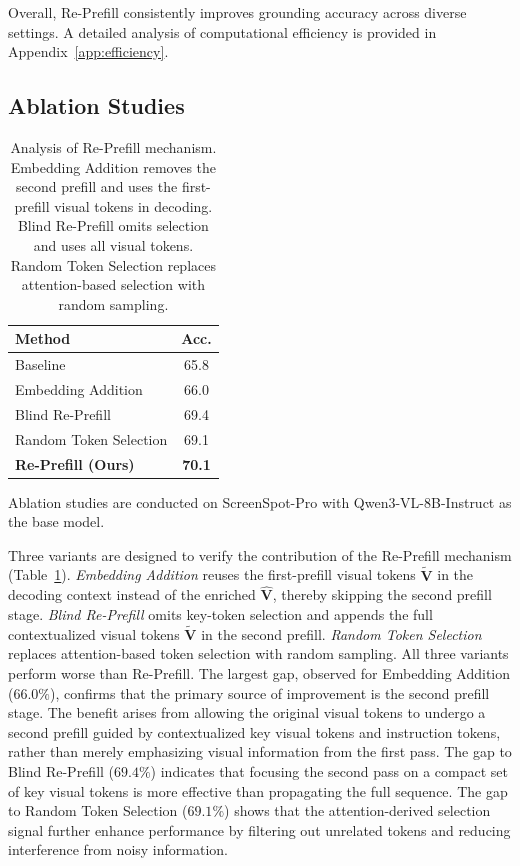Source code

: \documentclass{article}
\begin{document}
Overall, Re-Prefill consistently improves grounding accuracy across diverse settings.
A detailed analysis of computational efficiency is provided in Appendix~\ref{app:efficiency}.


\subsection{Ablation Studies}
\label{sec:ablation}

\begin{table}
    \vspace{-3.5em}
    \centering
    \caption{Analysis of Re-Prefill mechanism. Embedding Addition removes the second prefill and uses the first-prefill visual tokens in decoding. Blind Re-Prefill omits selection and uses all visual tokens. Random Token Selection replaces attention-based selection with random sampling.}
    \footnotesize
    \begin{tabular}{lc}
    \toprule
    \textbf{Method} & \textbf{Acc.} \\
    \midrule
    Baseline & 65.8 \\
    \midrule
    Embedding Addition       & 66.0 \\
    Blind Re-Prefill         & 69.4 \\
    Random Token Selection   & 69.1 \\
    \textbf{Re-Prefill (Ours)} & \textbf{70.1} \\
    \bottomrule
    \end{tabular}
    \label{tab:ablation_component}
    \vspace{-2.0em}
\end{table}

Ablation studies are conducted on ScreenSpot-Pro with Qwen3-VL-8B-Instruct as the base model.

Three variants are designed to verify the contribution of the Re-Prefill mechanism (Table~\ref{tab:ablation_component}).
\emph{Embedding Addition} reuses the first-prefill visual tokens $\tilde{\mathbf{V}}$ in the decoding context instead of the enriched $\hat{\mathbf{V}}$, thereby skipping the second prefill stage.
\emph{Blind Re-Prefill} omits key-token selection and appends the full contextualized visual tokens $\tilde{\mathbf{V}}$ in the second prefill.
\emph{Random Token Selection} replaces attention-based token selection with random sampling.
All three variants perform worse than Re-Prefill.
The largest gap, observed for Embedding Addition ($66.0\%$), confirms that the primary source of improvement is the second prefill stage. The benefit arises from allowing the original visual tokens to undergo a second prefill guided by contextualized key visual tokens and instruction tokens, rather than merely emphasizing visual information from the first pass.
The gap to Blind Re-Prefill ($69.4\%$) indicates that focusing the second pass on a compact set of key visual tokens is more effective than propagating the full sequence.
The gap to Random Token Selection ($69.1\%$) shows that the attention-derived selection signal further enhance performance by filtering out unrelated tokens and reducing interference from noisy information.
\end{document}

========================================

- Task goal:
Scan the preceding listing for lines that contain the word "textbf". Give only how many there are.

- Reply:
2